The gradient function is the core of this. Where is grad_fn
assigned, you might ask? We overload the multiplication and addition operator for the Tensor
class so that when we add/multiply two tensors, we get a tensor. This is where we not only set the gradient function to call, but the inputs as well:
def __add__(self, b):
return Tensor(self.value + b.value, inputs=[self, b], grad_fn=_add_grad_fn)
def __mul__(self, b):
return Tensor(self.value * b.value, inputs=[self, b], grad_fn=_multiply_grad_fn)
__rmul__ = __mul__
Since $z = v_6$ is equal to $v_4 + v_5$, it is the result of an addition, so the grad_fn
variable points to the _add_grad_fn
function. Let’s look at it:
def _add_grad_fn(a, b, grad):
a.grad = grad * 1 if a.grad is None else a.grad + grad * 1
if a.grad_fn is not None:
a.grad_fn(*a.inputs, a.grad)
b.grad = grad * 1 if b.grad is None else b.grad + grad * 1
if b.grad_fn is not None:
b.grad_fn(*b.inputs, b.grad)
Again, grad
is $\bar v_6 = 1$ right now and a
and b
are $v_4$ and $v_5$, respectively. What the gradient function does is compute $\bar v_4$ and $\bar v_5$. Let’s look at the computation of a.grad
and what happens right after. First, we see this peculiar line:
a.grad = grad * 1 if a.grad is None else a.grad + grad * 1
If a.grad
has not been computed yet, then we set it to grad * 1
because $\bar v_4 = \bar v_6 \frac{\partial v_6}{\partial v_4}$. Since this is addition, $\frac{\partial v_6}{\partial v_4} = 1$ and $\bar v_6 = $ grad
$ = 1$. However, in the case a.grad
already has been computed once, why would we do a.grad = a.grad + grad * 1
? Recall the autodifferentiation equation again:
$$ \bar v_i = \sum_{j \in \text{ children}(i)} \bar v_j \frac{\partial v_j}{\partial v_i} $$
It is a sum over the children, but remember that since we are going in reverse, each child will visit its parent once. As an example of this, let’s look at $\bar v_1$’s computation:
$$\bar v_1 = \bar v_5 \frac{\partial v_5}{\partial v_1} + \bar v_4 \frac{\partial v_4}{\partial v_1}$$
Since $v_5 = v_1v_2$, it will call _multiply_grad_fn
and compute $\bar v_1$ and $\bar v_2$, with grad
=$\bar v_5$ and, since multiplication is an elementary function, we know that $\frac{\partial v_5}{\partial v_1} = v_2$ and $\frac{\partial v_5}{\partial v_2} = v_1$:
a.grad = grad * b.value if a.grad is None else a.grad + grad * b.value
In essence, the sum is not performed all at once, but is performed incrementally as each child visits its parent. The way we implement each child visiting its parent is through the if statement (which is in both the add and multiply gradient functions):
if a.grad_fn is not None:
a.grad_fn(*a.inputs, a.grad)
Once grad_fn
is null, we have arrived at a terminal node, so we stop. This is essentially the core of how reverse autodifferentiation works. Note that this implementation uses an implicit computational graph, i.e, we do not actually create a graph with nodes and edges to represent the evaluation trace (though you can do this in both Pytorch and Tensorflow).

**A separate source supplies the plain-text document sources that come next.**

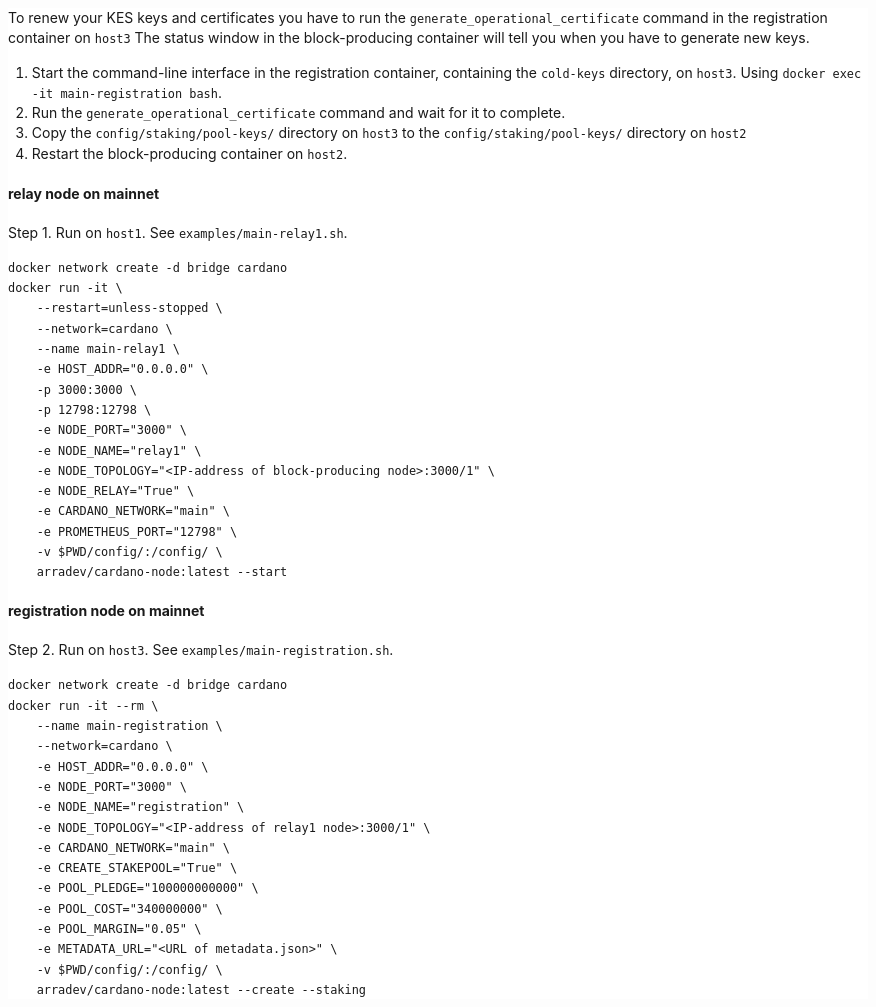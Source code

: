 To renew your KES keys and certificates you have to run the `generate_operational_certificate` command in the registration container on `host3`
The status window in the block-producing container will tell you when you have to generate new keys.

1. Start the command-line interface in the registration container, containing the `cold-keys` directory, on `host3`. Using `docker exec -it main-registration bash`.
2. Run the `generate_operational_certificate` command and wait for it to complete.
3. Copy the `config/staking/pool-keys/` directory on `host3` to the `config/staking/pool-keys/` directory on `host2`
4. Restart the block-producing container on `host2`.


#### relay node on mainnet <a id="relay-example2"></a>

Step 1. Run on `host1`. See `examples/main-relay1.sh`.

```
docker network create -d bridge cardano
docker run -it \
    --restart=unless-stopped \
    --network=cardano \
    --name main-relay1 \
    -e HOST_ADDR="0.0.0.0" \
    -p 3000:3000 \
    -p 12798:12798 \
    -e NODE_PORT="3000" \
    -e NODE_NAME="relay1" \
    -e NODE_TOPOLOGY="<IP-address of block-producing node>:3000/1" \
    -e NODE_RELAY="True" \
    -e CARDANO_NETWORK="main" \
    -e PROMETHEUS_PORT="12798" \
    -v $PWD/config/:/config/ \
    arradev/cardano-node:latest --start
```


#### registration node on mainnet <a id="registration-example2"></a>

Step 2. Run on `host3`. See `examples/main-registration.sh`.

```
docker network create -d bridge cardano
docker run -it --rm \
    --name main-registration \
    --network=cardano \
    -e HOST_ADDR="0.0.0.0" \
    -e NODE_PORT="3000" \
    -e NODE_NAME="registration" \
    -e NODE_TOPOLOGY="<IP-address of relay1 node>:3000/1" \
    -e CARDANO_NETWORK="main" \
    -e CREATE_STAKEPOOL="True" \
    -e POOL_PLEDGE="100000000000" \
    -e POOL_COST="340000000" \
    -e POOL_MARGIN="0.05" \
    -e METADATA_URL="<URL of metadata.json>" \
    -v $PWD/config/:/config/ \
    arradev/cardano-node:latest --create --staking
```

If you’re still struggling with this, I highly recommend Christopher Bishop’s deep learning book, specifically the chapter on backpropagation. It gives some more example evaluation traces and gives some performance details regarding both forward and reverse mode autodifferentiation.
Big Picture
Essentially, reverse mode autodifferentiation works by going backwards through an evaluation trace, and setting/updating the gradients of each adjoint variable it visits until it gets to a terminal node. The code does this traversal implicitly, calling a grad_fn
which allows it to compute the derivatives of elementary functions, such as addition and multiplication and, as we’ve seen, it’s not hard to write a basic implementation on your own.